Identify every line in the records below that contains the word "nome", and reproduce each one.
### SUPPLIED RECORDS
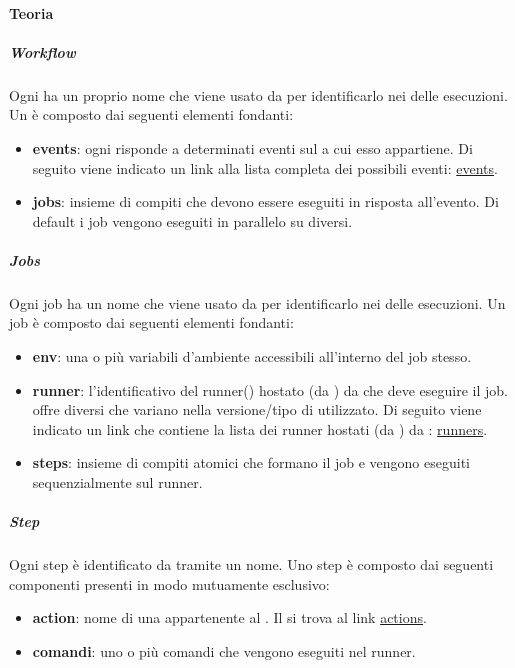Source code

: \paragraph{Teoria}

\subparagraph{Workflow}
Ogni  ha un proprio nome che viene usato da  per identificarlo nei  delle esecuzioni.
Un  è composto dai seguenti elementi fondanti:
\begin{itemize}
    \item \textbf{events}: ogni  risponde a determinati eventi sul  a cui esso appartiene.
    Di seguito viene indicato un link alla lista completa dei possibili eventi: \href{https://docs.github.com/en/actions/writing-workflows/choosing-when-your-workflow-runs/events-that-trigger-workflows}{events}.

    \item \textbf{jobs}: insieme di compiti che devono essere eseguiti in risposta all'evento.
    Di default i job vengono eseguiti in parallelo su  diversi.
\end{itemize}

\subparagraph{Jobs}
Ogni job ha un nome che viene usato da  per identificarlo nei  delle esecuzioni.
Un job è composto dai seguenti elementi fondanti:

\begin{itemize}
    \item \textbf{env}: una o più variabili d'ambiente accessibili all'interno del job stesso.
    \item \textbf{runner}: l'identificativo del runner() hostato (da ) da  che deve eseguire il job.
     offre diversi  che variano nella versione/tipo di  utilizzato.
    Di seguito viene indicato un link che contiene la lista dei runner hostati (da ) da : \href{https://docs.github.com/en/actions/writing-workflows/workflow-syntax-for-github-actions#choosing-github-hosted-runners}{runners}. 
    \item \textbf{steps}: insieme di compiti atomici che formano il job e vengono eseguiti  sequenzialmente sul runner.
\end{itemize}

\subparagraph{Step}
Ogni step è identificato da  tramite un nome.
Uno step è composto dai seguenti componenti presenti in modo mutuamente esclusivo:
\begin{itemize}
    \item \textbf{action}: nome di una  appartenente al .
    Il  si trova al link \href{https://github.com/marketplace?type=actions}{actions}.
    
    \item \textbf{comandi}: uno o più comandi che vengono eseguiti nel runner.
\end{itemize}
######
▸ **EXERCISE ANSWER**:
Ogni  ha un proprio nome che viene usato da  per identificarlo nei  delle esecuzioni.
Ogni job ha un nome che viene usato da  per identificarlo nei  delle esecuzioni.
Ogni step è identificato da  tramite un nome.
    \item \textbf{action}: nome di una  appartenente al .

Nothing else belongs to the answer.